Thursday, July 3, 2014

An Independence Day Celebration

It seems almost mandatory, coming up on the Fourth of July, to write something patriotic. I wanted to take a different approach, so I thought I would celebrate patriotic Hollywood. No, not the self serving, egotistical, America hating, Hollywood of today. I'm going back to the Hollywood of the 1940s. Back to the Hollywood of the World War Two era.

It was a much different Hollywood in those days. Being an American and being a patriot was something to be celebrated by the movie industry. Great stars like John Wayne, Humphrey Bogart, and Cary Grant made war films that showed America as a heroic country fighting evil. And, when you look at the history of the axis powers during that terrible ordeal, America was, in fact, fighting evil. 

Let me say, as I lived through WWII, the evil that was perpetrated was far greater than is shown today. There was a viciousness and lack of humanity that is hard to believe today. Actually, even worse than Boko Haram in Nigeria.

Hollywood tried to lighten the burden and the fear of war by making comedy films like "Buck Privates" and "You're in the Army Now". But films like "Back to Bataan", "Guadalcanal Diary", and "Thirty Seconds Over Tokyo" brought the ugliness of war to the local movie house. But then it was the Hollywood version of the ugliness. The real ugliness was shown in the Movietone News clips that were shown in every theater.

The studios, the stars, and the writers all valued the country that allowed them the opportunity to ply their art without government interference. One other note, back then the studios owned the actors contracts. They promoted the actors names and there were standards of public behavior that were expected. The outrageous behavior for shock value was never allowed. I don't think we were any the worse for that. That is not to say that the private behavior of movie stars wasn't over the top.

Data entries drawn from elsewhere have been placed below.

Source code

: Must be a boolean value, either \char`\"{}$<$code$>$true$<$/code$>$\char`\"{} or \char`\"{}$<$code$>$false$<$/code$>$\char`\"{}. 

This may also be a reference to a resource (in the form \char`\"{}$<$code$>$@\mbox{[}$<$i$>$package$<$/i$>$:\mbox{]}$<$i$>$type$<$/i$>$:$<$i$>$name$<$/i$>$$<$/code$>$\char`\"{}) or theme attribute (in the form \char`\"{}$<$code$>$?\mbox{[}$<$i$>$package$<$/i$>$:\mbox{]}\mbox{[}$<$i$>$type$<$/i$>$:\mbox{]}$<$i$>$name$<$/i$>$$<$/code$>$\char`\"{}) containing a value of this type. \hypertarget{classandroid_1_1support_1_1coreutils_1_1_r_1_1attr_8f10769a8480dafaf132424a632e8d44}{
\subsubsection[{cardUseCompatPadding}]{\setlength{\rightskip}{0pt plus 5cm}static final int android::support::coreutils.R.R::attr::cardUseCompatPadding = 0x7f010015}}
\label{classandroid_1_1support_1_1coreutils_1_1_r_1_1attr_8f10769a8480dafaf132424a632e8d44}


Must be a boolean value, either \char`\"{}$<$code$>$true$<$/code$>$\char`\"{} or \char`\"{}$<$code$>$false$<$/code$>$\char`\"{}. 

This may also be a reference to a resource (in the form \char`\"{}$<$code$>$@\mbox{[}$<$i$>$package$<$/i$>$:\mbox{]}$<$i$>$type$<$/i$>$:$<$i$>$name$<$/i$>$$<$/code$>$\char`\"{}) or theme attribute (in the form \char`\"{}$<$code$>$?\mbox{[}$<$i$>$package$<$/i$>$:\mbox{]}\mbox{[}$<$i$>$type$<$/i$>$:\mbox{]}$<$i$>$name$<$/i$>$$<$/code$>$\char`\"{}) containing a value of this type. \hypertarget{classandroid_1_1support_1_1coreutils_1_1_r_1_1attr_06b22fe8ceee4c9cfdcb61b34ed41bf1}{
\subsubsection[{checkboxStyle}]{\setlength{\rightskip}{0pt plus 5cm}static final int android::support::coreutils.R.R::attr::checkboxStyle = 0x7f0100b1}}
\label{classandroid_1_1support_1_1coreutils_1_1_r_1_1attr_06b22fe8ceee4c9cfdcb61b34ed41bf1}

No one can write about the WWII era without a special recognition of George M. Cohan. He was a song writer as well as a song and dance man. His patriotic music such as "Yankee Doodle Dandy", " You're A  Grand Old Flag", and "Over There" entertained people through two European wars. When he was on stage singing his own patriotic songs, one could have no doubt that patriotism ran through him as thick as the blood in his veins.

Too many people today don't believe in American exceptionalism. Shame on them. While we may be at a low ebb today, there is still no other country, now or in the past, like the United States of America. One proof of this is that the people with the most vile opinions of our great country still live here. Have faith. Times will change. We have not sunk so far that there is no returning. So celebrate Independence Day proudly. As you are watching fireworks, think what they signify.